[Source texts of formatted documents]
######
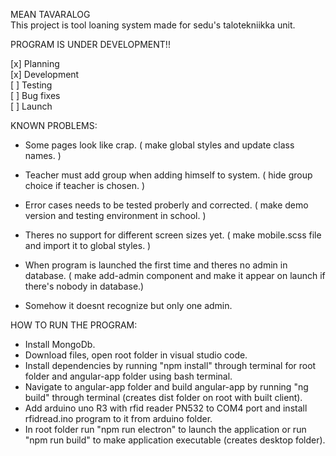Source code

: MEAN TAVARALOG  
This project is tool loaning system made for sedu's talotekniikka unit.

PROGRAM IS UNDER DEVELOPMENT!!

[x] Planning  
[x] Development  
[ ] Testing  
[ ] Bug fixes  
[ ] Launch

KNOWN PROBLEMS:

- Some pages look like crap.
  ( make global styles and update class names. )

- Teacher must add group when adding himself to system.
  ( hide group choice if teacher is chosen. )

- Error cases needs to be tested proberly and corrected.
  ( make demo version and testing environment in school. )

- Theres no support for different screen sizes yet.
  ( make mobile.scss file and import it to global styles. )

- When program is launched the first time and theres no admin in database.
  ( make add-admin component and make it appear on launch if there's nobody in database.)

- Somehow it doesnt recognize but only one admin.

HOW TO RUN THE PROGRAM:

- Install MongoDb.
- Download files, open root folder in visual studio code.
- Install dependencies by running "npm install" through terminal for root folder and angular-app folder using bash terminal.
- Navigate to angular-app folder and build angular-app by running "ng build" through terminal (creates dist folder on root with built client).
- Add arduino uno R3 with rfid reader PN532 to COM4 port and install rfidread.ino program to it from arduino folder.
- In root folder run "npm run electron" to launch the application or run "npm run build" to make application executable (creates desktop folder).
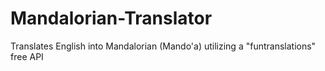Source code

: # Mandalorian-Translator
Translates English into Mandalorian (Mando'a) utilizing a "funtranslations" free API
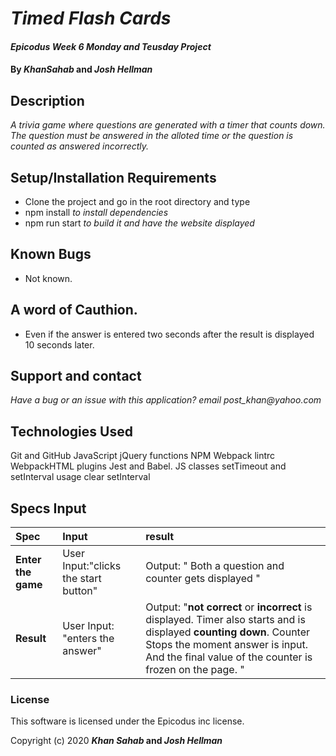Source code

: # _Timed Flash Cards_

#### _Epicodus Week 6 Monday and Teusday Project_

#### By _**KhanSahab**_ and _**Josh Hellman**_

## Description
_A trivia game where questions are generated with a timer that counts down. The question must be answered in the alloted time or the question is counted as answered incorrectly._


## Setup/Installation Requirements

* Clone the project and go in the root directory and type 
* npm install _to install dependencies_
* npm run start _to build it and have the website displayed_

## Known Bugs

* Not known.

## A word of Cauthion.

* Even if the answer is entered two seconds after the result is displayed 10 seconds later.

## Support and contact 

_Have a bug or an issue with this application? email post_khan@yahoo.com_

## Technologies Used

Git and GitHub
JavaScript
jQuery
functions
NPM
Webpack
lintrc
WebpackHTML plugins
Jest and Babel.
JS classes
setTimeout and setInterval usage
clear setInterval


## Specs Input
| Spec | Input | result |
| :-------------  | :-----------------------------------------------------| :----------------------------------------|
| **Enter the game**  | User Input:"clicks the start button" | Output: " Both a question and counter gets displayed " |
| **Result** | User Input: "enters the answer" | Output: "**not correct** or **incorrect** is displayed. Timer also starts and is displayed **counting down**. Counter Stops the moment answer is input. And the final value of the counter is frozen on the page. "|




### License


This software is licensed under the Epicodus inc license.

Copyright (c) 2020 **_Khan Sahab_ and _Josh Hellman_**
######
● **Action item**
What should appear is an exact copy of the lines from the one with "WebpackHTML plugins" through the end of the entries above, ends included, and no other text.

● **Expected answer**
WebpackHTML plugins
Jest and Babel.
JS classes
setTimeout and setInterval usage
clear setInterval


## Specs Input
| Spec | Input | result |
| :-------------  | :-----------------------------------------------------| :----------------------------------------|
| **Enter the game**  | User Input:"clicks the start button" | Output: " Both a question and counter gets displayed " |
| **Result** | User Input: "enters the answer" | Output: "**not correct** or **incorrect** is displayed. Timer also starts and is displayed **counting down**. Counter Stops the moment answer is input. And the final value of the counter is frozen on the page. "|




### License


This software is licensed under the Epicodus inc license.

Copyright (c) 2020 **_Khan Sahab_ and _Josh Hellman_**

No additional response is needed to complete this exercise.